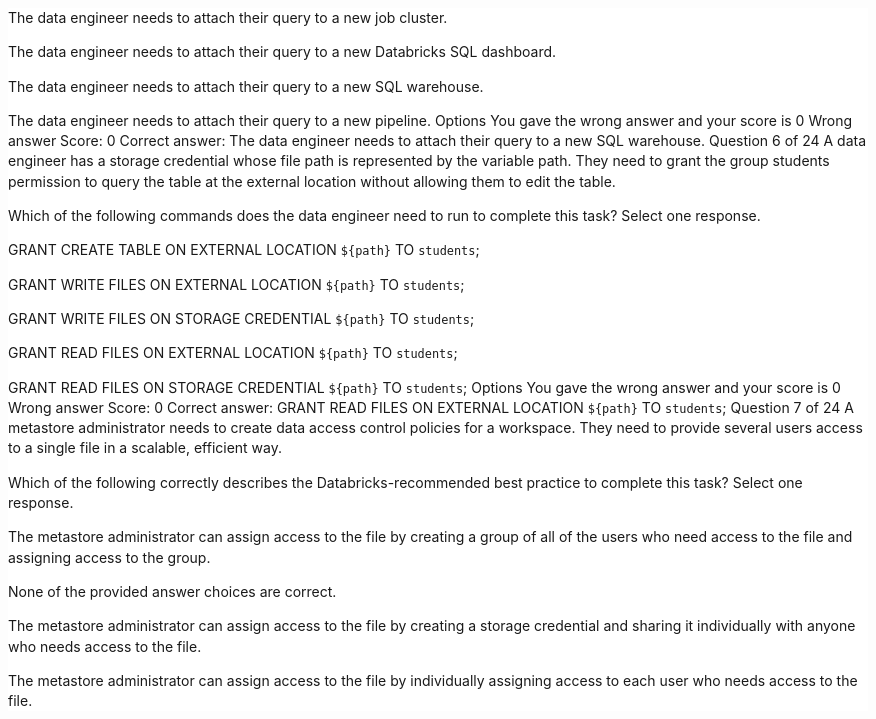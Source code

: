 The data engineer needs to attach their query to a new job cluster.

The data engineer needs to attach their query to a new Databricks SQL dashboard.

The data engineer needs to attach their query to a new SQL warehouse.

The data engineer needs to attach their query to a new pipeline.
Options
You gave the wrong answer and your score is 0
Wrong answer
Score: 0
Correct answer:
The data engineer needs to attach their query to a new SQL warehouse.
Question 6 of 24
A data engineer has a storage credential whose file path is represented by the variable path. They need to grant the group students permission to query the table at the external location without allowing them to edit the table.

 

Which of the following commands does the data engineer need to run to complete this task? Select one response.

 


GRANT CREATE TABLE ON EXTERNAL LOCATION `${path}` TO `students`;

GRANT WRITE FILES ON EXTERNAL LOCATION `${path}` TO `students`;

GRANT WRITE FILES ON STORAGE CREDENTIAL `${path}` TO `students`;

GRANT READ FILES ON EXTERNAL LOCATION `${path}` TO `students`;

GRANT READ FILES ON STORAGE CREDENTIAL `${path}` TO `students`;
Options
You gave the wrong answer and your score is 0
Wrong answer
Score: 0
Correct answer:
GRANT READ FILES ON EXTERNAL LOCATION `${path}` TO `students`;
Question 7 of 24
A metastore administrator needs to create data access control policies for a workspace. They need to provide several users access to a single file in a scalable, efficient way.

 

Which of the following correctly describes the Databricks-recommended best practice to complete this task? Select one response.

 


The metastore administrator can assign access to the file by creating a group of all of the users who need access to the file and assigning access to the group.

None of the provided answer choices are correct.

The metastore administrator can assign access to the file by creating a storage credential and sharing it individually with anyone who needs access to the file.

The metastore administrator can assign access to the file by individually assigning access to each user who needs access to the file.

──────

WORK INSTRUCTION:
Give the entries back verbatim and omit the images.

RESULT FOR THIS TASK:
Source code

: The data engineer needs to attach their query to a new job cluster.

The data engineer needs to attach their query to a new Databricks SQL dashboard.

The data engineer needs to attach their query to a new SQL warehouse.

The data engineer needs to attach their query to a new pipeline.
Options
You gave the wrong answer and your score is 0
Wrong answer
Score: 0
Correct answer:
The data engineer needs to attach their query to a new SQL warehouse.
Question 6 of 24
A data engineer has a storage credential whose file path is represented by the variable path. They need to grant the group students permission to query the table at the external location without allowing them to edit the table.

 

Which of the following commands does the data engineer need to run to complete this task? Select one response.

 


GRANT CREATE TABLE ON EXTERNAL LOCATION `${path}` TO `students`;

GRANT WRITE FILES ON EXTERNAL LOCATION `${path}` TO `students`;

GRANT WRITE FILES ON STORAGE CREDENTIAL `${path}` TO `students`;

GRANT READ FILES ON EXTERNAL LOCATION `${path}` TO `students`;

GRANT READ FILES ON STORAGE CREDENTIAL `${path}` TO `students`;
Options
You gave the wrong answer and your score is 0
Wrong answer
Score: 0
Correct answer:
GRANT READ FILES ON EXTERNAL LOCATION `${path}` TO `students`;
Question 7 of 24
A metastore administrator needs to create data access control policies for a workspace. They need to provide several users access to a single file in a scalable, efficient way.

 

Which of the following correctly describes the Databricks-recommended best practice to complete this task? Select one response.

 


The metastore administrator can assign access to the file by creating a group of all of the users who need access to the file and assigning access to the group.

None of the provided answer choices are correct.

The metastore administrator can assign access to the file by creating a storage credential and sharing it individually with anyone who needs access to the file.

The metastore administrator can assign access to the file by individually assigning access to each user who needs access to the file.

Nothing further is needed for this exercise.